## What you need to do
Your answer should consist of the lines in the listing that hold "écartés".

|---|

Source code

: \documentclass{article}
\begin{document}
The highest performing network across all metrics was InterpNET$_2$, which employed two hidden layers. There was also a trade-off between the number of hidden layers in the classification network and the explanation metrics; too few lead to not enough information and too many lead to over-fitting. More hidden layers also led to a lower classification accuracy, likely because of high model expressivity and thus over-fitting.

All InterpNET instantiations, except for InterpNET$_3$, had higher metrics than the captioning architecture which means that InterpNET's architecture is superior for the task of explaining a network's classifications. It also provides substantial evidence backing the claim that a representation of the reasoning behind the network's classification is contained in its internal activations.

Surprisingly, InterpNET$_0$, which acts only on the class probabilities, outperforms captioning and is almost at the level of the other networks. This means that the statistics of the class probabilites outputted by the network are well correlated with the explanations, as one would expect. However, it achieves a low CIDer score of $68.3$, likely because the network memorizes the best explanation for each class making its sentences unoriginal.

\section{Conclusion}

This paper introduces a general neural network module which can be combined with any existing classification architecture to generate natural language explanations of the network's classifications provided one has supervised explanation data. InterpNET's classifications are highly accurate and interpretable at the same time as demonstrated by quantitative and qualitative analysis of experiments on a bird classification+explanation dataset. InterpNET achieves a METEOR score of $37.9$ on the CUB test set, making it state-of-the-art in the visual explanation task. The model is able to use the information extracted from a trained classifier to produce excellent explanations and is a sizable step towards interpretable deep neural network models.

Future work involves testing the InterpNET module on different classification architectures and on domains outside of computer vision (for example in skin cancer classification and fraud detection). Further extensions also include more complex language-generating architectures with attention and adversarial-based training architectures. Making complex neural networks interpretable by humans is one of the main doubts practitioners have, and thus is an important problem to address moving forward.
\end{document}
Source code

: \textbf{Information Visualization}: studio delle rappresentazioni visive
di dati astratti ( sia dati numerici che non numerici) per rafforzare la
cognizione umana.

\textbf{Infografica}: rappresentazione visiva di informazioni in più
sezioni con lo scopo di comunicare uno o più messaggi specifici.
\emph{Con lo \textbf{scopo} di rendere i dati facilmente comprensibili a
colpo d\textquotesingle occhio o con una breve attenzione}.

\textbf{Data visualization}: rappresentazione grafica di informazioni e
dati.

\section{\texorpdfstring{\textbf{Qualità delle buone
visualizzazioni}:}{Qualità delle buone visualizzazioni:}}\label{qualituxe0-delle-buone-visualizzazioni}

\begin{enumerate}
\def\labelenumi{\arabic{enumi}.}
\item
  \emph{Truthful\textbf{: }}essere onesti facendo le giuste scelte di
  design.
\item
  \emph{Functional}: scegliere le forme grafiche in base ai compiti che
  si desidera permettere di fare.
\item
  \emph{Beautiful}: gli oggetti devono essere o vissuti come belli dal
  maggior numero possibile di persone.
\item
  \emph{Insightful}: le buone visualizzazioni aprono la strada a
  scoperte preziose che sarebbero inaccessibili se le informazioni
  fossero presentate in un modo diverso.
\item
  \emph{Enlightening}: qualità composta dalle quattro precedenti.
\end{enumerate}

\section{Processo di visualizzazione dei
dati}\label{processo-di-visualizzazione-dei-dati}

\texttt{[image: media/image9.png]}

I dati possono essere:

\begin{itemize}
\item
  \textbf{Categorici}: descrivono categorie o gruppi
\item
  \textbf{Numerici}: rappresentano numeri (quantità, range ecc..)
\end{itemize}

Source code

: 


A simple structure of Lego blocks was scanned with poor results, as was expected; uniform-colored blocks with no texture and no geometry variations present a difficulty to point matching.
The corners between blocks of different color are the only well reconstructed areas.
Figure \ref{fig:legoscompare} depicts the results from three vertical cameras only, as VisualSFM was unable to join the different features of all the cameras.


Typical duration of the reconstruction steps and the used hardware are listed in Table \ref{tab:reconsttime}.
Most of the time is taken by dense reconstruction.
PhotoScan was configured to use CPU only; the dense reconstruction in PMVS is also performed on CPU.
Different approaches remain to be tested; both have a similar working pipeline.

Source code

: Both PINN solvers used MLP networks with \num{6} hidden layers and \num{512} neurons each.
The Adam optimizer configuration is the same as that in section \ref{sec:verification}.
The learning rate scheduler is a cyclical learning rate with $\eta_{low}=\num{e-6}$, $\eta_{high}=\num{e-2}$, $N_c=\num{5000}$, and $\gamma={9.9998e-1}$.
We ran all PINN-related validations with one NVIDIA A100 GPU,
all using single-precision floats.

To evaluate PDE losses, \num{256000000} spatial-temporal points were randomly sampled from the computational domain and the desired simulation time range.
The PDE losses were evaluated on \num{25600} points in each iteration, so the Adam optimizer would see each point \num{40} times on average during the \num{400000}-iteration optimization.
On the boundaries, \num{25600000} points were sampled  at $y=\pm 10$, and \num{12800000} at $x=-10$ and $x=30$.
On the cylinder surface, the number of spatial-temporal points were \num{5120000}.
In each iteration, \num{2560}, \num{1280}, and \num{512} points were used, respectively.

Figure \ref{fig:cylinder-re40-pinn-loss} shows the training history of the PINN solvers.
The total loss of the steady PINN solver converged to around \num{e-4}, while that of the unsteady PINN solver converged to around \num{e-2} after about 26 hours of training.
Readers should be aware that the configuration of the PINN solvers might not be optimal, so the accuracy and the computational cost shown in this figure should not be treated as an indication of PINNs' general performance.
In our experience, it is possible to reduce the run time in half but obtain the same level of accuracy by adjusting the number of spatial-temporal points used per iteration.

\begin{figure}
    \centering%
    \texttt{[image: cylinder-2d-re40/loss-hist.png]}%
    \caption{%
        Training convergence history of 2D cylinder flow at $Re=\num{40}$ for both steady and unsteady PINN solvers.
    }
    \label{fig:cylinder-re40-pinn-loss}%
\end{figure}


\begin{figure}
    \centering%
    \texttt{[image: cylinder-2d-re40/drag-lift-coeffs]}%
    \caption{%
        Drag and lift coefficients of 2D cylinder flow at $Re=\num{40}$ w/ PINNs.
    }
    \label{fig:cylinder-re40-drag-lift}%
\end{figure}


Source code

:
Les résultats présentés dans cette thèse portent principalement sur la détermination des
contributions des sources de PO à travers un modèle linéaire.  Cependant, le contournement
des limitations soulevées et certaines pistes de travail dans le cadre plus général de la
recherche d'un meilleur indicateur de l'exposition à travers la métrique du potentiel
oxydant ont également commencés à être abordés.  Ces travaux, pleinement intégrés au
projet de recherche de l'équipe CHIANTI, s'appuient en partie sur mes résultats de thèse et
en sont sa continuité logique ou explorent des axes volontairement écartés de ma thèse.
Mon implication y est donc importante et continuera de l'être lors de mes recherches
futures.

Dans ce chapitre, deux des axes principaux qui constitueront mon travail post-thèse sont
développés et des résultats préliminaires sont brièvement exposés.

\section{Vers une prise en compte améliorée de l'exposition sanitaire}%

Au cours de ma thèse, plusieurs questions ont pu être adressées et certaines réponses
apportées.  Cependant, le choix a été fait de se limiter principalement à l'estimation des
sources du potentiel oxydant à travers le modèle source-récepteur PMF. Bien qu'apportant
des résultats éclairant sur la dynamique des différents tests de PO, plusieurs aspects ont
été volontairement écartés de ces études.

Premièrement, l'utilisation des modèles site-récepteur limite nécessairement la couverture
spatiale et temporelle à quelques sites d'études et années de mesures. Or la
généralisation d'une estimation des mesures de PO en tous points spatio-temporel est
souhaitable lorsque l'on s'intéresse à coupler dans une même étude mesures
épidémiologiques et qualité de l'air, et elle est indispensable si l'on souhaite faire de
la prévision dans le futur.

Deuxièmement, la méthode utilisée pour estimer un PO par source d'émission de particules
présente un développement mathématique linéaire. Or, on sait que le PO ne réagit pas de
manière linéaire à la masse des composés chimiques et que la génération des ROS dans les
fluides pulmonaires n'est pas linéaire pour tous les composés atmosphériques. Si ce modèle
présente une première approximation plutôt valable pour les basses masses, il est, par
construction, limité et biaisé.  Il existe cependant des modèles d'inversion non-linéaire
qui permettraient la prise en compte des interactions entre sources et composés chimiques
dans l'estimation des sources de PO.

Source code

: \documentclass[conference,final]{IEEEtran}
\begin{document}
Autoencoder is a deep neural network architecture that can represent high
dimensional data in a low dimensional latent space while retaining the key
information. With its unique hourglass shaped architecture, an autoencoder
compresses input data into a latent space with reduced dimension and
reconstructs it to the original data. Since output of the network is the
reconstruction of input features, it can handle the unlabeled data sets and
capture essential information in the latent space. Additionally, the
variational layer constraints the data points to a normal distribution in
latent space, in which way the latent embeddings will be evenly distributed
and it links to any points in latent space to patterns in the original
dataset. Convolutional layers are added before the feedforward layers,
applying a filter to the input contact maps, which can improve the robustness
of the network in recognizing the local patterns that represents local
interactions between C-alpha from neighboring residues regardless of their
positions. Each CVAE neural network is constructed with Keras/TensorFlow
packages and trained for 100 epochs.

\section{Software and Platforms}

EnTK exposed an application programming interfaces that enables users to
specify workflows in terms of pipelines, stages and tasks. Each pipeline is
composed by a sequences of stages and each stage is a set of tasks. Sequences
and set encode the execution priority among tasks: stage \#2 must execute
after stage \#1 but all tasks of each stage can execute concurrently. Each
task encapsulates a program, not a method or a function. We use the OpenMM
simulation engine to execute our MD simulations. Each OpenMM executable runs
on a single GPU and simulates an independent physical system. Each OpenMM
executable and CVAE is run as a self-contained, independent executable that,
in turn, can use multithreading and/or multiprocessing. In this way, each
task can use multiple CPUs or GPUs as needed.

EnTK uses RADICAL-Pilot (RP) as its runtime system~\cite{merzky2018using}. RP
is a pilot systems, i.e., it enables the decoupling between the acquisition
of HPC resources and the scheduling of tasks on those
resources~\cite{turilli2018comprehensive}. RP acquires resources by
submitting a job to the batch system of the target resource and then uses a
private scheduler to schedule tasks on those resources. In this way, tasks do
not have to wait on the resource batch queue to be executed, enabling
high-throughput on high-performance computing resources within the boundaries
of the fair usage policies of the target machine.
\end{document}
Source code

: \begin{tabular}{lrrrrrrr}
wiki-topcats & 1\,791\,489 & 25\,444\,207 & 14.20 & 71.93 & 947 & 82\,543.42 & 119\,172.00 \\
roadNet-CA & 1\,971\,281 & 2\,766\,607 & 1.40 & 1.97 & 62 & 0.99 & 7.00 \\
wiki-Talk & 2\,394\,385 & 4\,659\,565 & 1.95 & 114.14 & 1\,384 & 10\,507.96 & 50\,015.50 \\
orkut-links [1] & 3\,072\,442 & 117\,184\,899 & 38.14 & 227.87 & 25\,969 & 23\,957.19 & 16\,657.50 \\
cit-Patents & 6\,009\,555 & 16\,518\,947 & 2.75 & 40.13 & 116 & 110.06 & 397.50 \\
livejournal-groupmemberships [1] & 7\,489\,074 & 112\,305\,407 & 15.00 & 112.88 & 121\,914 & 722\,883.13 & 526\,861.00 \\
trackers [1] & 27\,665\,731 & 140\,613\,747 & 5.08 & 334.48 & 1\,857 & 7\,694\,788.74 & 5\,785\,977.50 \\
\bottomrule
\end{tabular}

|---|

## Solution
en sont sa continuité logique ou explorent des axes volontairement écartés de ma thèse.
été volontairement écartés de ces études.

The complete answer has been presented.